Intelligent Manufacturing € September € 1996 € Vol. 2 € No. 9


AMCC Adopts Online Database System




When Applied Micro Circuits Corp. (AMCC) (San Diego, Calif.), a manufacturer of high performance integrated circuit products, expanded its operations from developing custom circuits to a variety of standard, off-the-shelf circuit products, increased demands came to bear on the company's internal operations. To accommodate this change, AMCC decided to standardize on database technology that enabled it to streamline operations and lower costs significantly by integrating its order entry, design, manufacturing, distribution, financial-control, and decision-support systems.

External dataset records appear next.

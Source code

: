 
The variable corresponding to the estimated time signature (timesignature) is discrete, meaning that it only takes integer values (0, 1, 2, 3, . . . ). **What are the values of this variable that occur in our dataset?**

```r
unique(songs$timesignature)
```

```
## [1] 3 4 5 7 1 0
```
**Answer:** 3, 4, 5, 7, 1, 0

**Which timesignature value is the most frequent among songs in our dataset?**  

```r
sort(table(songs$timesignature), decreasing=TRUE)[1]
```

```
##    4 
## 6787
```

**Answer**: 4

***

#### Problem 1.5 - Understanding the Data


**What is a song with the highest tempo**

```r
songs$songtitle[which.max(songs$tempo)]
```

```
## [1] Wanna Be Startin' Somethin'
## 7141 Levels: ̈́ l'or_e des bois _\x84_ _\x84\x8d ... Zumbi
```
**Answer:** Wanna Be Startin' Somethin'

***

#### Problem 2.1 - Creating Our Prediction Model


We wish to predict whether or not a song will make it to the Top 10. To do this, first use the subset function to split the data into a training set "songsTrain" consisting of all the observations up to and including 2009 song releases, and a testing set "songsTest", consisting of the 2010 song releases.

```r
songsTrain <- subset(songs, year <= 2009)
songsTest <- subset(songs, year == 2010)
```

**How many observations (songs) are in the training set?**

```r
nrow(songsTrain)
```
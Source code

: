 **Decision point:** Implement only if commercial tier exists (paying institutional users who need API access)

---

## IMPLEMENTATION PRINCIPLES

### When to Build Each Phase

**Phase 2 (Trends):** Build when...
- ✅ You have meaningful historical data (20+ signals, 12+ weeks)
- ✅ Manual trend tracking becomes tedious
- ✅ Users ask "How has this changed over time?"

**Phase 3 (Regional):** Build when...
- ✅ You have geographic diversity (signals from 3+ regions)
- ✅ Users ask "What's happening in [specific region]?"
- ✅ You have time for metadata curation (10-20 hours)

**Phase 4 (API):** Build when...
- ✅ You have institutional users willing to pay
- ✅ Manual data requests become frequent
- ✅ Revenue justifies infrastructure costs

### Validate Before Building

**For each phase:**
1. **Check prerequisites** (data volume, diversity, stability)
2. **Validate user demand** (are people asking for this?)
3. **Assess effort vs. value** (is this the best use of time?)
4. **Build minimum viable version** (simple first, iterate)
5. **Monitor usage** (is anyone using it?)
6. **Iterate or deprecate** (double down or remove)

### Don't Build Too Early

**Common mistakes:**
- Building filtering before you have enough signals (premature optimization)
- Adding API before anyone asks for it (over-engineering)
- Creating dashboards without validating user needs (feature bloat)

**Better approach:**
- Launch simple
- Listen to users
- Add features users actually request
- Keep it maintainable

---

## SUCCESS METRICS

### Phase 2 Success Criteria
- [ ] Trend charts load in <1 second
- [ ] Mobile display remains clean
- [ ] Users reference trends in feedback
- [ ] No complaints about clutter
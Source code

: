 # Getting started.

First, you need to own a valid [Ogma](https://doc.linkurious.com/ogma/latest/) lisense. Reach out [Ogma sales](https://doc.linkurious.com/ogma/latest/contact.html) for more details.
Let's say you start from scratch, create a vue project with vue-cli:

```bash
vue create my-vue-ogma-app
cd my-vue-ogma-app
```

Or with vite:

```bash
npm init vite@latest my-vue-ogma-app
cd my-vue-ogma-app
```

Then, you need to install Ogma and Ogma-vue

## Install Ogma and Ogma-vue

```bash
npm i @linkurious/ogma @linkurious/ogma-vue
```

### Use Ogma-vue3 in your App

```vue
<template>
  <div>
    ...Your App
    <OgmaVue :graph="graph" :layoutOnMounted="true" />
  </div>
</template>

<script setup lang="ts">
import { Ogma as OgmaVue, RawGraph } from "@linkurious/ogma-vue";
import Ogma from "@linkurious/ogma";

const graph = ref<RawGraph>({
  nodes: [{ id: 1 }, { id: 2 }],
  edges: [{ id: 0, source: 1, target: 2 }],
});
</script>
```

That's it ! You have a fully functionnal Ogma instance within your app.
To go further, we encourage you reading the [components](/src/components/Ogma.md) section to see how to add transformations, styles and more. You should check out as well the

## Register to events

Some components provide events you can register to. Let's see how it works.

The new Informix-based information system utilizes SAP's R/3 application software and Consilium's WorkStream Open manufacturing control software to shorten order-fulfillment cycles, lower costs, and better serve AMCC customers.

The integrated circuit market is characterized by moderate competition, lengthy custom design processes, high-precision manufacturing, and year-long order-fulfillment cycles. AMCC's goal was to augment its production capabilities by outsourcing some wafer production, and restructure internal operations to provide quicker turnaround and lower cost products.

"We anticipated the increasing time to market and cost demands of the standard products market and realized that our host-based system would need to be replaced, and that the proprietary application software packages that ran our business weren't sophisticated enough to meet our changing needs," said Kevin Lammers, AMCC's director of MIS. "To sell our new, standard products competitively, we need to be able to commit an order over the phone and ship it the next day if that's what our customer wants. Our existing system wasn't capable of providing that kind of production turnaround or customer service."

After a great deal of investigation, AMCC decided to switch to a standards-based client/server architecture based on the UNIX operating system to gain the reliability, flexibility, speed, integration, and price/performance needed to meet its new business requirements. The system needed to support distributed processing, so end users could access information from multiple databases using their PCs or X-Terminals.

AMCC also wanted to leverage the large variety of administration tools and existing third-party applications available within the UNIX environment to profitably deliver the kind of customer service and cost-effective products its customers require.

AMCC's new, 50-plus gigabyte system is based on Informix database software as the foundation. The company has also implemented Consilium's WorkStream Open shop floor control software and SAP's R/3 application suite for order entry, purchasing, financials, forecasting, materials management, shipping and receiving.

The system's distributed data processing capabilities enable users to transparently exchange data between applications. "This close integration between applications improves end-user access to critical data, which in turn improves our manufacturing cycle times," Lammers said. "As our applications continue to expand, we are looking forward to some of the new features this system offers, such as the ability to handle on-line backup to multiple tapes simultaneously and enhanced system administration tools."

Now, when an order comes in, an AMCC order-entry clerk logs the order into the system, including customer number, order type, and whether it's an application-specific integrated circuit or a standard product order. The SAP software then automatically checks this information with the WorkStream Open software -- which tracks all parts and orders as they progress through the factory -- for available stock on hand and immediately schedules a delivery date while the customer is on the phone. If a particular item isn't in stock, the system checks to see what parts are in production or on order. If a customer calls back to change the order, the system simply reschedules accordingly. This on-line commit capability shortens AMCC's order-fulfillment cycle for standard products from more than a week to one day, enabling it to compete in such a high-volume, low-margin market.

End-user access to on-line information makes it feasible to deliver order and shipment information instantly, which has become the baseline for competitiveness in the commercial semiconductor market. The system is also much easier to use, reducing a multi-step, one-week order process to a few keystrokes completed in moments.